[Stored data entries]
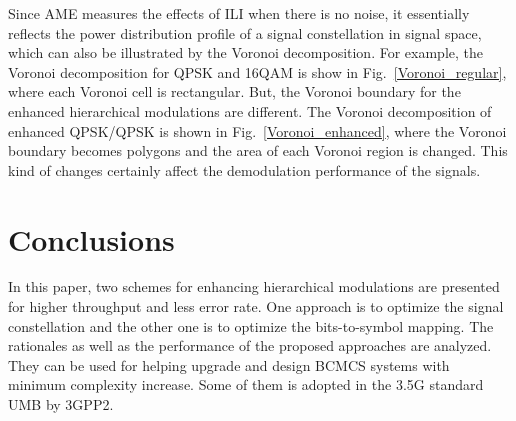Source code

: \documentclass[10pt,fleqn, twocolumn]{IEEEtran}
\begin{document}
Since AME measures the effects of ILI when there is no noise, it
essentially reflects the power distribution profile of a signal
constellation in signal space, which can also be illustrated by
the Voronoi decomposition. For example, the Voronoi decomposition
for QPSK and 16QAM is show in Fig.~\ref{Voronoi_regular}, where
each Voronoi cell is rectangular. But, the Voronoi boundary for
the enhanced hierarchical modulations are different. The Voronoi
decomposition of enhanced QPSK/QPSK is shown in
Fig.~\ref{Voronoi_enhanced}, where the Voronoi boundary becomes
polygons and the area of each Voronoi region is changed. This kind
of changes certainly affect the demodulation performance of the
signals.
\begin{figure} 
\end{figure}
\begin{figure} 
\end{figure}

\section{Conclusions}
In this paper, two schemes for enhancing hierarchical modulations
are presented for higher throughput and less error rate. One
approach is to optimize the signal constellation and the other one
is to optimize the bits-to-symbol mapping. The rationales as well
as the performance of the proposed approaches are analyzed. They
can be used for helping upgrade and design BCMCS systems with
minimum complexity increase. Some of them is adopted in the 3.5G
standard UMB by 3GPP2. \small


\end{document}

EXERCISE INSTRUCTIONS:
The answer must be every line of the records that contains the word "optimize".

OUTPUT FOR THIS TASK:
approach is to optimize the signal constellation and the other one
is to optimize the bits-to-symbol mapping. The rationales as well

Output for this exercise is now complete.